In a tabloid newspaper sting, Majeed had claimed that he had been running a racket with seven players for "about two and a half years" and added that "we've made masses and masses of money".
"Majeed, who presents himself as a property tycoon and football club owner, has left thousands of pounds in unpaid bills and a string of companies that have closed in his wake," the 'Daily Telegraph' report said.
Faisal Hameed, a former business partner of Majeed, was quoted as saying by the newspaper report that three years ago their Croydon-based company Bluesky Developments, which sponsored some of the Pakistan players, was dissolved after it began losing money due to the financial crisis.
"The accounts of Bluesky, and Croydon Athletic football club, a non-league team owned by him, will be studied by detectives. We will follow the money trail and see where that leads us," it said.
The inquiry will be led by the Specialist and Economic Crime Department - which has also investigated MPs suspected of expenses fraud.
The report also quoted unnamed sources as saying that the passports of the Pakistani cricketers under investigation could be seized and that up to seven players could be questioned on suspicion of conspiracy to defraud.
The rest of the squad could also be interviewed as potential witnesses, the report said.

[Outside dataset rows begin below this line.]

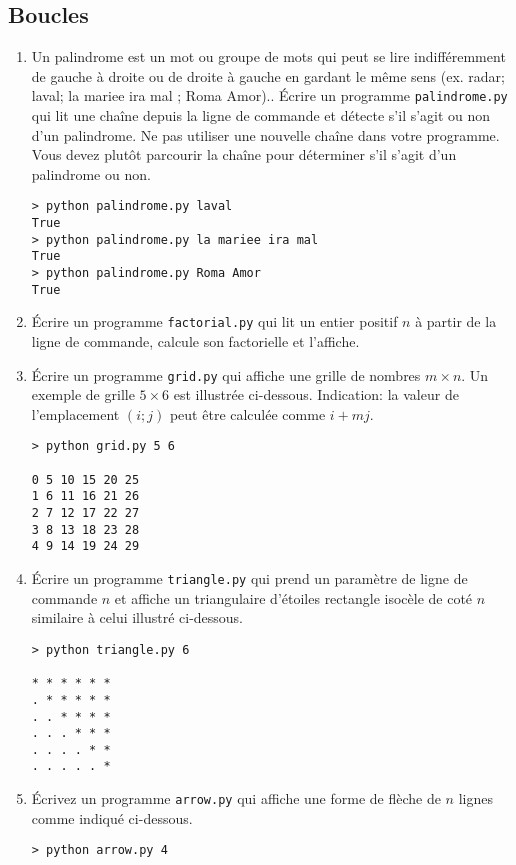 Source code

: \documentclass[a4paper]{article}
\begin{document}
\subsection{Boucles}
\begin{enumerate}
\item Un palindrome est un mot ou groupe de mots qui peut se lire indifféremment de gauche à droite ou de droite à gauche en gardant le même sens (ex. radar; laval; la mariee ira mal ; Roma Amor)..  Écrire un programme {\tt palindrome.py} qui lit une chaîne depuis la ligne de commande et détecte s'il s'agit ou non d'un palindrome. Ne pas utiliser une nouvelle chaîne dans votre programme. Vous devez plutôt parcourir la chaîne pour déterminer s'il s'agit d'un palindrome ou non.
\begin{verbatim}
> python palindrome.py laval
True
> python palindrome.py la mariee ira mal
True
> python palindrome.py Roma Amor
True
\end{verbatim}


\item Écrire un programme {\tt factorial.py} qui lit un entier positif $n$ à partir de la ligne de commande, calcule son
factorielle et l'affiche.
\item Écrire un programme {\tt grid.py} qui affiche une  grille de nombres $m\times  n$. Un exemple de grille $5\times  6$ est illustrée ci-dessous. Indication: la valeur de l'emplacement $(i; j)$ peut être calculée comme $i + mj$.

\begin{verbatim}
> python grid.py 5 6

0 5 10 15 20 25
1 6 11 16 21 26
2 7 12 17 22 27
3 8 13 18 23 28
4 9 14 19 24 29
\end{verbatim}

\item Écrire un programme {\tt triangle.py} qui prend un paramètre de ligne de commande $n$ et affiche un  triangulaire d'étoiles rectangle isocèle de coté $n$ similaire à celui illustré ci-dessous.

\begin{verbatim}
> python triangle.py 6

* * * * * *
. * * * * *
. . * * * *
. . . * * *
. . . . * *
. . . . . *
\end{verbatim}
\item Écrivez un programme {\tt arrow.py} qui affiche une forme de flèche de $n$ lignes comme indiqué ci-dessous.
\begin{verbatim}
> python arrow.py 4


\end{verbatim}
\end{enumerate}
\end{document}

The scandal broke out when British tabloid 'News of the World' claimed yesterday that its undercover reporters had paid fixer Majeed $230,000 for advance details of three no-balls in the fourth Test as part of a sting operation.
Majeed, a 35-year-old agent for several Pakistan players, was arrested by police but was released on bail later.
Scotland Yard questioned Pakistan captain Salman Butt and bowlers Mohammad Aamir and Mohammad Asif, who bowled the no balls, and their mobile phones, were seized.